What you should do: Once the pictures have been set aside, copy every remaining entry exactly.

** Records for processing follows **

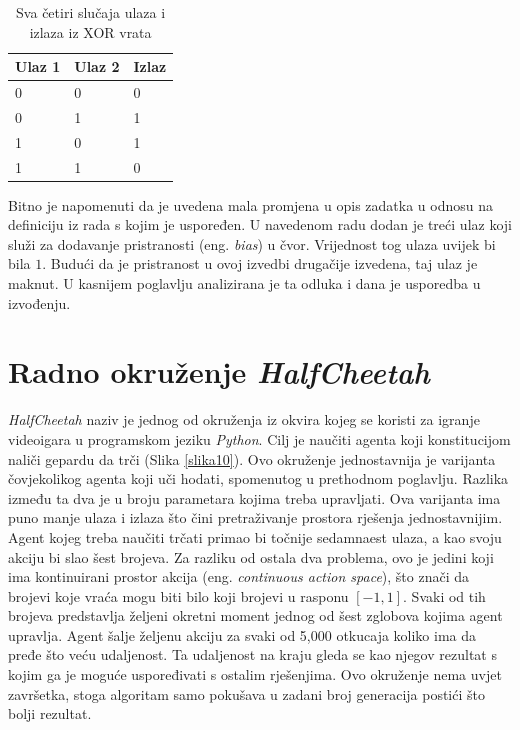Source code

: \documentclass[times, utf8, diplomski, numeric]{fer}
\begin{document}
\begin{table}
  \centering
  \begin{tabular}{|l|l|l|}
    \hline
    Ulaz 1 & Ulaz 2 & Izlaz \\ \hline
    0      & 0      & 0     \\ \hline
    0      & 1      & 1     \\ \hline
    1      & 0      & 1     \\ \hline
    1      & 1      & 0     \\ \hline
  \end{tabular}
  \caption{Sva četiri slučaja ulaza i izlaza iz XOR vrata}
  \label{tablica1}
\end{table}

Bitno je napomenuti da je uvedena mala promjena u opis zadatka u odnosu na definiciju iz rada \citep{rad5} s kojim je uspoređen. U navedenom radu dodan je treći ulaz koji služi za dodavanje pristranosti (eng. \textit{bias}) u čvor. Vrijednost tog ulaza uvijek bi bila $1$. Budući da je pristranost u ovoj izvedbi drugačije izvedena, taj ulaz je maknut. U kasnijem poglavlju analizirana je ta odluka i dana je usporedba u izvođenju.

\section{Radno okruženje \textit{HalfCheetah}}
\textit{HalfCheetah} naziv je jednog od okruženja iz okvira kojeg se koristi za igranje videoigara u programskom jeziku \textit{Python}. Cilj je naučiti agenta koji konstitucijom naliči gepardu da trči (Slika \ref{slika10}). Ovo okruženje jednostavnija je varijanta čovjekolikog agenta koji uči hodati, spomenutog u prethodnom poglavlju. Razlika između ta dva je u broju parametara kojima treba upravljati. Ova varijanta ima puno manje ulaza i izlaza što čini pretraživanje prostora rješenja jednostavnijim. Agent kojeg treba naučiti trčati primao bi točnije sedamnaest ulaza, a kao svoju akciju bi slao šest brojeva. Za razliku od ostala dva problema, ovo je jedini koji ima kontinuirani prostor akcija (eng. \textit{continuous action space}), što znači da brojevi koje vraća mogu biti bilo koji brojevi u rasponu $[-1, 1]$. Svaki od tih brojeva predstavlja željeni okretni moment jednog od šest zglobova kojima agent upravlja. Agent šalje željenu akciju za svaki od 5,000 otkucaja koliko ima da pređe što veću udaljenost. Ta udaljenost na kraju gleda se kao njegov rezultat s kojim ga je moguće uspoređivati s ostalim rješenjima. Ovo okruženje nema uvjet završetka, stoga algoritam samo pokušava u zadani broj generacija postići što bolji rezultat.
\end{document}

** End of Records for processing **

Response:
Source code

: \documentclass[times, utf8, diplomski, numeric]{fer}
\begin{document}
\begin{table}
  \centering
  \begin{tabular}{|l|l|l|}
    \hline
    Ulaz 1 & Ulaz 2 & Izlaz \\ \hline
    0      & 0      & 0     \\ \hline
    0      & 1      & 1     \\ \hline
    1      & 0      & 1     \\ \hline
    1      & 1      & 0     \\ \hline
  \end{tabular}
  \caption{Sva četiri slučaja ulaza i izlaza iz XOR vrata}
  \label{tablica1}
\end{table}

Bitno je napomenuti da je uvedena mala promjena u opis zadatka u odnosu na definiciju iz rada \citep{rad5} s kojim je uspoređen. U navedenom radu dodan je treći ulaz koji služi za dodavanje pristranosti (eng. \textit{bias}) u čvor. Vrijednost tog ulaza uvijek bi bila $1$. Budući da je pristranost u ovoj izvedbi drugačije izvedena, taj ulaz je maknut. U kasnijem poglavlju analizirana je ta odluka i dana je usporedba u izvođenju.

\section{Radno okruženje \textit{HalfCheetah}}
\textit{HalfCheetah} naziv je jednog od okruženja iz okvira kojeg se koristi za igranje videoigara u programskom jeziku \textit{Python}. Cilj je naučiti agenta koji konstitucijom naliči gepardu da trči (Slika \ref{slika10}). Ovo okruženje jednostavnija je varijanta čovjekolikog agenta koji uči hodati, spomenutog u prethodnom poglavlju. Razlika između ta dva je u broju parametara kojima treba upravljati. Ova varijanta ima puno manje ulaza i izlaza što čini pretraživanje prostora rješenja jednostavnijim. Agent kojeg treba naučiti trčati primao bi točnije sedamnaest ulaza, a kao svoju akciju bi slao šest brojeva. Za razliku od ostala dva problema, ovo je jedini koji ima kontinuirani prostor akcija (eng. \textit{continuous action space}), što znači da brojevi koje vraća mogu biti bilo koji brojevi u rasponu $[-1, 1]$. Svaki od tih brojeva predstavlja željeni okretni moment jednog od šest zglobova kojima agent upravlja. Agent šalje željenu akciju za svaki od 5,000 otkucaja koliko ima da pređe što veću udaljenost. Ta udaljenost na kraju gleda se kao njegov rezultat s kojim ga je moguće uspoređivati s ostalim rješenjima. Ovo okruženje nema uvjet završetka, stoga algoritam samo pokušava u zadani broj generacija postići što bolji rezultat.
\end{document}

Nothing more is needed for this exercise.